Saturday, August 24, 2013

Decided to take a more northerly route up thru some of the hill country and small towns and ended up in Augusta.  It’s a lovely city with old stately homes. There was plenty of lumber money at one time in this area


Headed back south to meet with some close friends from home who have retired to Brunswick.  Barb & Chuck have built a beautiful home on lakefront property bought by their parents in the 70’s. Rode with them over to Pemaquid Point to see the lighthouse and enjoy the ocean view from the rocks.   

The following day we visited one of their friends who is building a house that’s “off the grid”.  He’s quite a scavenger and a woodworking artisan.  Lots of hard work but will be quite an accomplishment when it’s finished.  Then Barb & I went to the Musical Wonder House in Wiscasset to see an extraordinary collection of music boxes beginning in 1700’s and hear their history. The handmade workmanship that went into placing a miniscule bead on the roll so the exact tone struck on the wire prong, was amazing. Also interesting to see how the location of the music box in a room and where it’s placed would add or detract from its sound.

Began my trip up to Bar Harbor and Acadia.  Stopped off at the information center were a kind man pointed out the “don’t miss” sites and suggested  I call a couple of places from there to lock in reservations as I’ve arrived at one of the busiest times.  Found a comfy (and reasonably priced) place just outside the park. Noted a few interesting ranger tours I wanted to take so had to make some decisions.

Can’t even begin to describe the beauty of Acadia. It was a bit foggy when I arrived so began by taking the Loop Road, making notes of places I’d like to return.  The park actually covers two islands, both have beautiful winding roads that take you along the coast and thru heavily-treed forests. Drove up to Cadillac Mountain and the view of the cotton-ball fog covering each bay  island was breath-taking. 

The young ranger giving the tour on Cadillac Mountain graduated from Chicago-area Hinsdale and spent many of her summer vacations in Acadia.  She gave us a great geology lesson about the formation of the mountains and a history of the Park.  Great bulges of molten granite, which were then covered by a mile-thick glacier, carved out the landscape.  It was disputed land between the French & English for a while until the English finally settled it. Artists from the Hudson River School discovered its beauty and thru them, the rest of the country.  It became a summer escape for the moneyed folk who then recognized the value in conserving it. Slowly, donated land was acquired thru the Hancock County Trustees of Public Reservations and it soon became a National Monument & then a Park, the first east of the Mississippi River.

Bypassed the Precipice (just like it sounds) and settled on the Headland ranger hike along the  cliff face by the beach. The ranger was darn close to my age so figured if she could do it, so could I. We crawled over human-sized boulders to the top for a beautiful view and then scrambled back down to the beach. All along the way, she pointed out the different rock types which made up the coast. Got the expected sore thighs the following day. 

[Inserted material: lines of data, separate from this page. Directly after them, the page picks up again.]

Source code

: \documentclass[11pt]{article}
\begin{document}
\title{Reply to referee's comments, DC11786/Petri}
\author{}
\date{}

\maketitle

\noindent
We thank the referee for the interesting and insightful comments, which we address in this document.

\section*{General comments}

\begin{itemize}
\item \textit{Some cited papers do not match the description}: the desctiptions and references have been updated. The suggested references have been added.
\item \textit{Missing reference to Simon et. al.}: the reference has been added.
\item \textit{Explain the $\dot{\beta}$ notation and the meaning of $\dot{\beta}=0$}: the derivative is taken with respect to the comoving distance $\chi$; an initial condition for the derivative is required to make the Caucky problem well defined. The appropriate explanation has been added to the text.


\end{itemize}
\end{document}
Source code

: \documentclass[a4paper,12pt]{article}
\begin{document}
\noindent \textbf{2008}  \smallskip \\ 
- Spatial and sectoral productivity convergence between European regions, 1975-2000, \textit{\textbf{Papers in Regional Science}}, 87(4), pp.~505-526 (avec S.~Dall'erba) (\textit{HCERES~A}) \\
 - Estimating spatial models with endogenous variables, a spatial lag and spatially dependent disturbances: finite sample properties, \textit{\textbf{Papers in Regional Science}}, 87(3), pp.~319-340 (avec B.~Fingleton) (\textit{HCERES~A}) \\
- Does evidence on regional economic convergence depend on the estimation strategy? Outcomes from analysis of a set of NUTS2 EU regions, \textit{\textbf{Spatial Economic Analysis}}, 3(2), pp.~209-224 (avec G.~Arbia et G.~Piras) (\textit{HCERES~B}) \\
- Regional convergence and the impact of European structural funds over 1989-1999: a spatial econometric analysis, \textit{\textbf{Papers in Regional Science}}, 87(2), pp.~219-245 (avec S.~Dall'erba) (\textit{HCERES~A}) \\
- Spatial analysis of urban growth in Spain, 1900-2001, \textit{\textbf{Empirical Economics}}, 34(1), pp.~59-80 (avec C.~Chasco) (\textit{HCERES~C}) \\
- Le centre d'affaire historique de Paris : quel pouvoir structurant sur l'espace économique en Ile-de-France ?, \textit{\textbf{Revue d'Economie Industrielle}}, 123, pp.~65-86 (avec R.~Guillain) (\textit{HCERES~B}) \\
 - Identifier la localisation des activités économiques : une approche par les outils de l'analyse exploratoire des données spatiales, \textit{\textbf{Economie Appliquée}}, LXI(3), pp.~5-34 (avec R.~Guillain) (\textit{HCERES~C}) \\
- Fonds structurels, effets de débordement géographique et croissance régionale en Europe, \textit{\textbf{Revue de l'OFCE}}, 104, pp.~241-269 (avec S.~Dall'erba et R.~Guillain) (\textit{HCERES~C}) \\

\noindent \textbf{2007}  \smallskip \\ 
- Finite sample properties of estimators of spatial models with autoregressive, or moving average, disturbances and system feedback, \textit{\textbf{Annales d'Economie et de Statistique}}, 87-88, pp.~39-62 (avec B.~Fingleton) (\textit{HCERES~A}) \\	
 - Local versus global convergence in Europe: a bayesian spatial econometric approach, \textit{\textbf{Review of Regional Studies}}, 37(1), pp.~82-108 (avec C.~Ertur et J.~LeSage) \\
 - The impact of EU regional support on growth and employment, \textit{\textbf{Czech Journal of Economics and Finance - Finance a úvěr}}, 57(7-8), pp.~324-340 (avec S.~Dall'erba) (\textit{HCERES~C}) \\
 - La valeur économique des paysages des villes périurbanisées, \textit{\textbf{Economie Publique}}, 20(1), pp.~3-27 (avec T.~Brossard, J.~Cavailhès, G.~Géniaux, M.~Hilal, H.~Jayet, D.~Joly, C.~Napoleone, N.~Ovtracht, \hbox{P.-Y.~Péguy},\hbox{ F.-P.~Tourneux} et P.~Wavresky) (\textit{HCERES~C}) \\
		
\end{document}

Climbed aboard the Margaret Todd schooner for another ranger tour of Frenchman’s Bay.  Felt like I was on the Sloop John B (for you Beach Boys fans) as I help hoist the sails. Had never been on a boat that large under sail and it was a strange but relaxing feeling to be moving so quietly thru the water. She pointed out a young bald eagle in the tree on one of the islands waiting for mom (or dad) to show up with lunch.  He was still waiting in the same spot when we came by again.

My final ranger walk was on one of the carriage roads to see the Rockefeller Bridges.  At one time they owned (and donated) most of the land in the park and still maintain a summer home here.  John D. Jr. was a road-building enthusiast and the construction of these roads thru the park are now great trails for walkers & bikers.  The bridges are beautiful stone-covered structures designed to take advantage of the beauty of the surroundings. 

Moved on north with the intention of seeing Campobello.  Little did I know I’d dropped in during Blueberry Festival and the motels were booked almost all the way into New Brunswick. When I began this trip, in the back of my head there was a thought I might have to spend a night in the car and this was looking like it might the time.  Stopped at a B & B in Lubec and a sweet couple made some calls around for me but no luck.  Headed north toward Calais and found a small motel in Robertsonville next to an old house turned into a restaurant.  Across the way was a county park with a long pier out into the bay where I watched bay porpoises.  Luck is still holding.